Season of Scandal

Why bull markets breed bad boy CEOs.

ByABC News
January 8, 2009, 12:18 AM

April 28, 2007 — -- With the recent conviction of former Qwest Communications International, Inc. CEO Joseph Nacchio on 19 counts of insider trading, a season of major corporate scandals has come full circle. What began five years ago as an unprecedented effort by the Department of Justice to follow the trail of fraud right up to the very top of the corporate ladder, has finally wound down. According to the DOJ, since 2002 they have obtained more than 200 convictions of corporate chief executives and chief financial officers for corporate fraud.

Will we ever see this degree of high-level corruption in the boardroom again? Probably not anytime soon, but don't expect CEO fraud to disappear altogether. These cases tend to run in cycles and are tied to the prosperity of Wall Street.

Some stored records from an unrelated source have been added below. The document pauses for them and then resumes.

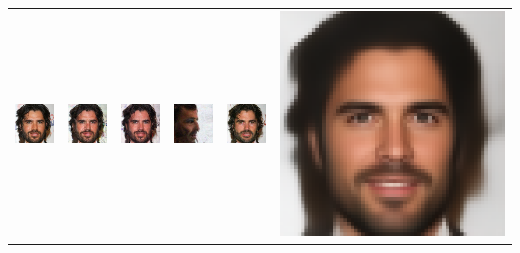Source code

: \begin{table}[h!]
{\begin{tabular}{cccccc}
        \includegraphics[width=.145\textwidth]{chapter4/figures/images/celebA/original/2.png} &   
        \includegraphics[width=.145\textwidth]{chapter4/figures/images/celebA/reconstruction/2.png} &
        \includegraphics[width=.145\textwidth]{chapter4/figures/images/celebA/corrected_reconstruction/2.png} &
        \includegraphics[width=.145\textwidth]{chapter4/figures/images/celebA/diffusion_decoder_beta_0.01/2.png} &
        \includegraphics[width=.145\textwidth]{chapter4/figures/images/celebA/diffusion_decoder_beta_0/2.png} &
        \includegraphics[width=.145\textwidth]{chapter4/figures/images/celebA/VAE_reconstruction/2.png} \\
 

\end{tabular}}
\end{table}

In other words, when corporations are reporting record earnings and the shareholders are making money, people tend to ask far fewer questions of management. Often, it's only after the markets slide and shareholders have lost their investments that books and records are more carefully scrutinized.

Names like former Enron Corp. CEO Jeffrey Skilling, former Tyco International, Ltd. CEO L. Dennis Kozlowski, former Adelphia Communications Corp. founder John Rigas and former WorldCom Inc. CEO Bernard Ebbers, all of whom once evoked reverence as quintessential American success stories, now sit behind bars. In the years since the government embarked on an aggressive campaign to prosecute corporate wrongdoing, an almost unimaginable series of once high-flying corporate chieftons were one after another convicted for deceiving the public and lining their own pockets at the expense of their shareholders.

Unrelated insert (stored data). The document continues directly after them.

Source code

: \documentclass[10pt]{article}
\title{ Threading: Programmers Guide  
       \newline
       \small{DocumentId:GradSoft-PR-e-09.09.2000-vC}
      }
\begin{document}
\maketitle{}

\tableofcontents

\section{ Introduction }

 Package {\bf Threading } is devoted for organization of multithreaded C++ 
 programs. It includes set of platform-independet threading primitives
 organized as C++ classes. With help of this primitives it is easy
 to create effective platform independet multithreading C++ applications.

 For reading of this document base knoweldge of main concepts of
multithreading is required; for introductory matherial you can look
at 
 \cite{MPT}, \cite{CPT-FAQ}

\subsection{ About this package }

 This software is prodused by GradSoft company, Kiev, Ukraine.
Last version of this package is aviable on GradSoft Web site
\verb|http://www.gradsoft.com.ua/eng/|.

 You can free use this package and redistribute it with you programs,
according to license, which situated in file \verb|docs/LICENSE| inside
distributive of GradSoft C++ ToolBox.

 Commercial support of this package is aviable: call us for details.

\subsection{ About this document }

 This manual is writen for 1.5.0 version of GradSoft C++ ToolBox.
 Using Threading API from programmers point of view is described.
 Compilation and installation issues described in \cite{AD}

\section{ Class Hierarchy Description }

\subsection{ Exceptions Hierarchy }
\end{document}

After years of record earnings in the 1990s, the markets collapsed and shareholders saw their paper fortunes wiped out. From large state-run pension plans to employee retirement accounts, millions of average Americans lost substantial portions of their life savings.

This prompted Congress to enact the Sarbanes-Oxley Act reforms which injected a greater degree of accountability into the reporting requirements of public companies. While this will certainly help to avoid this type of conduct in the future, by itself it cannot provide shareholders with complete protection.

In the past, prosecutions of upper level management in major corporations had been all but unheard of. These cases were typically handled on the civil side, with corporations paying fines for any wrongdoing. Now, the bar has been raised and the public will expect corrupt CEOs to go to jail.

But the system is still far from infallible. The regulators cannot police every public company. Accountability still depends on the vigilance of boards of directors and outside professionals, many of whom are often tied in some way to the CEO and are still less likely to challenge someone who is making money for the company's shareholders.

If there's one common theme that runs through these prosecutions it may be this: it's not so much the bad times that investors should worry about, but when the markets are thriving that the opportunities for fraud and deception are greatest.

Robert A. Mintz is a former federal prosecutor. He currently heads the Securities Litigation, Government Investigations and White Collar Defense practice group at McCarter and English, LLP, and has been an ABC News legal analyst.